Taiwan's TSMC announced plans to build a second chip plant in Arizona and more than triple its initial investment to $40 billion. When the factories are operational, TSMC expects to generate an annual revenue of $10 billion.

One of the greatest foreign investments in U.S. history was made by Taiwan Semiconductor Manufacturing Co., the largest chip contract manufacturer in the world. By 2024, the first chip fabrication facility, or fab, will be operational, and by 2026, a second facility nearby will be producing "3-nanometer" chips, the most sophisticated ones currently being produced.

TSMC Chairman Mark Liu said the two plants will create 13,000 high-paying tech jobs, including 4,500 under TSMC and the rest filled by suppliers. According to Liu, when both fabs are finished, "we will manufacture over 600,000 wafers a year, representing

$10 billion in yearly revenue," and customers who use those chips would generate more than US$40 billion in sales each year. The gleaming disc used to make chips is known as a wafer.

An inaugural ceremony for the new US$12 billion factory in a dry and desolate area of northern Phoenix was attended by others, including US President Joe Biden and the CEOs of important TSMC customers.
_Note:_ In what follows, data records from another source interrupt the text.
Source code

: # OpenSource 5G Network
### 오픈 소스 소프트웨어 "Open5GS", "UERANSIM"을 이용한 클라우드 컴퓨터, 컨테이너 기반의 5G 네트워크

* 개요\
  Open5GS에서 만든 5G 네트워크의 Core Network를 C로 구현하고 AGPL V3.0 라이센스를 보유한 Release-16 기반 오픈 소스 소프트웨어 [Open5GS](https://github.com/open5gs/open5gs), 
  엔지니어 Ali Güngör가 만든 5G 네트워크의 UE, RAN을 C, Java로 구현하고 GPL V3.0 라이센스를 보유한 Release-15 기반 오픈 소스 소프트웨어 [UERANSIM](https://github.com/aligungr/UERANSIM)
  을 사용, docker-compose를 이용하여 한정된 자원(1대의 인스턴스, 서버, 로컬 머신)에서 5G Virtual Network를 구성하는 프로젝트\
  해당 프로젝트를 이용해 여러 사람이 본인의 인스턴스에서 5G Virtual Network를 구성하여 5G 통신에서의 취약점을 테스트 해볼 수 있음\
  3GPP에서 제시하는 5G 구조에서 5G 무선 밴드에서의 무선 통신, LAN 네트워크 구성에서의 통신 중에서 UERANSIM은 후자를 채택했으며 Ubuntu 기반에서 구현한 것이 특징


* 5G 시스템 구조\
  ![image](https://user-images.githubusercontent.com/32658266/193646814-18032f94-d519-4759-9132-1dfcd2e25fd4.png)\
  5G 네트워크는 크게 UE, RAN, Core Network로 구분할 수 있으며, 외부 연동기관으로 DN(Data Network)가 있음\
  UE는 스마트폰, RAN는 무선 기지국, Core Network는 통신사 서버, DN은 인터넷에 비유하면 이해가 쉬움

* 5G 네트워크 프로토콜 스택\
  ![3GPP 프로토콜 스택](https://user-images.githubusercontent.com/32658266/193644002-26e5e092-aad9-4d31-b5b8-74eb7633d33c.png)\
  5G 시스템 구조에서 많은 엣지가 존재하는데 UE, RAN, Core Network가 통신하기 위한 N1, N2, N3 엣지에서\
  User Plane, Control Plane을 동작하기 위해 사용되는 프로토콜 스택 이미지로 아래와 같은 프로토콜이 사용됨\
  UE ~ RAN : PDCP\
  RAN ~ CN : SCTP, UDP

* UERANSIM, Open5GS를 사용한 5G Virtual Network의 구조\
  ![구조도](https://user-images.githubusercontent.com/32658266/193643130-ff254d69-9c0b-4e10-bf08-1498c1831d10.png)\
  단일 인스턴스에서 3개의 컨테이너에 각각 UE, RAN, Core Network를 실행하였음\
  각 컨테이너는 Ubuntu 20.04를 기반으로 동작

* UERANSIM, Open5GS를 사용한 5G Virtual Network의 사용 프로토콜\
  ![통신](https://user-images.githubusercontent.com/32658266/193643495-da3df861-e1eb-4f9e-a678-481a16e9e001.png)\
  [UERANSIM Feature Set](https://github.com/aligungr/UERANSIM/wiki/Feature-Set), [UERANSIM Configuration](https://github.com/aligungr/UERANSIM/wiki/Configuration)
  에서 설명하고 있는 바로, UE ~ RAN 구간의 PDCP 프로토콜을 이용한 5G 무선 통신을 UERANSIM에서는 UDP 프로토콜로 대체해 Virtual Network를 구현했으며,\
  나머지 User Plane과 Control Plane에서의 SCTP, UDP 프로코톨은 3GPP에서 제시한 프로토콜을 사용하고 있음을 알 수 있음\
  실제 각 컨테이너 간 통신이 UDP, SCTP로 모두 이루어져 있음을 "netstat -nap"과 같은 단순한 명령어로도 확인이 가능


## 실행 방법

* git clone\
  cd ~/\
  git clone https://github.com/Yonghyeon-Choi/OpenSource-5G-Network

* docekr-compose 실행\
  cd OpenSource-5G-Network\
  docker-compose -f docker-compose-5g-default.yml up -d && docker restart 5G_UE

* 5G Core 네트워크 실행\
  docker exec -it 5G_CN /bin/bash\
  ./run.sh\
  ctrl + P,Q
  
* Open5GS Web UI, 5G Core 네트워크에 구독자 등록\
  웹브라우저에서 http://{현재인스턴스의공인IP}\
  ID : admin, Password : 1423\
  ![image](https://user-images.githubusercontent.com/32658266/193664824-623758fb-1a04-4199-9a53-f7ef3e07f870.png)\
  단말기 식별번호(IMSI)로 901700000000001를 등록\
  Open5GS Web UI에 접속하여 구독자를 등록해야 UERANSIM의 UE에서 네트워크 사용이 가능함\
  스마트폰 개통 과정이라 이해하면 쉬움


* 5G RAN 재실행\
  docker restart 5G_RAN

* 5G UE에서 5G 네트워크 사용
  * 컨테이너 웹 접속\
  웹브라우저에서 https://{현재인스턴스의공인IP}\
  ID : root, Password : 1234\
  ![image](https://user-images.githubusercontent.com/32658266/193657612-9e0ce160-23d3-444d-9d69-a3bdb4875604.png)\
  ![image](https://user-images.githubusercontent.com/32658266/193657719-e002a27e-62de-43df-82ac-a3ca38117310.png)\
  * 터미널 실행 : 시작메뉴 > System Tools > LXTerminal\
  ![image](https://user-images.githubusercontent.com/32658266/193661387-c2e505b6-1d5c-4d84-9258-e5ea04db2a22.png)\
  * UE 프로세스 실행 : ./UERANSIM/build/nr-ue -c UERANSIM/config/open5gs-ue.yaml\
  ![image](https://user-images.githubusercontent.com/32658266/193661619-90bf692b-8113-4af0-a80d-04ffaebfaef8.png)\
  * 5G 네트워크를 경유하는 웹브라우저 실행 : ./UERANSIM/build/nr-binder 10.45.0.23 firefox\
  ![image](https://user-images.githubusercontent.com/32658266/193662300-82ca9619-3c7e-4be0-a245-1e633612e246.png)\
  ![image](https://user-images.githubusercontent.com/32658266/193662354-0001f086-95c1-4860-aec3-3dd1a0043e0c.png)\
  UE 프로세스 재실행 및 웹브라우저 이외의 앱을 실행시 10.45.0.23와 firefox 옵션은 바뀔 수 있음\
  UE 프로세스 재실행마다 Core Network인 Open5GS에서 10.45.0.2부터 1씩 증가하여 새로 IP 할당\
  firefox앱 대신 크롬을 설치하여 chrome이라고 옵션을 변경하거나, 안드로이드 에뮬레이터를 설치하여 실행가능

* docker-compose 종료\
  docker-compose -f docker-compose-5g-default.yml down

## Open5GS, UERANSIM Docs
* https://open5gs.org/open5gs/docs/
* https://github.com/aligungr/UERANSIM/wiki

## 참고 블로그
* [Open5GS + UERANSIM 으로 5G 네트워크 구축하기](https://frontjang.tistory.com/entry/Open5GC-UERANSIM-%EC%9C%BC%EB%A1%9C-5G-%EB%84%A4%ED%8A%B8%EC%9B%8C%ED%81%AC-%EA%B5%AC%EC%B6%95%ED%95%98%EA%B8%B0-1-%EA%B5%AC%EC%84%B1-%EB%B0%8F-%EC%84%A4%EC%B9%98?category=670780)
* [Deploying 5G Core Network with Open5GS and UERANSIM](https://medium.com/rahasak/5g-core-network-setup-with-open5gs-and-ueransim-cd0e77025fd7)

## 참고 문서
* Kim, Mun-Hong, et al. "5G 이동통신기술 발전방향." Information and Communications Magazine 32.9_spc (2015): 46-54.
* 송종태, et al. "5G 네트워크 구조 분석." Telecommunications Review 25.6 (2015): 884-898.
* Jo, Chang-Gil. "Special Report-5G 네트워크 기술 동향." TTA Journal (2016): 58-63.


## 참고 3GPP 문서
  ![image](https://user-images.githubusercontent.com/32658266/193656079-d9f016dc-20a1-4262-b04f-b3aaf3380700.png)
Major TSMC clients Apple Inc., Nvidia Corp., and Advanced Micro Devices Inc. stated that they anticipated their chips to be produced in the new Arizona facilities.

"We work with TSMC to manufacture the chips that help power our products all over the world. And we look forward to expanding this work in the years to come as TSMC forms new and deeper roots in America," Apple CEO Tim Cook said.

"AMD expects to be a big customer, of both fabs and we're committed to working closely with TSMC and the entire ecosystem," AMD CEO Lisa Su said.

Top executives led by TSMC founder Morris Chang, 91, celebrate the factory opening with sparkling champagne against the backdrop of the new facility, which is covered with an American flag and a banner saying "A Future Made in America Phoenix, AZ."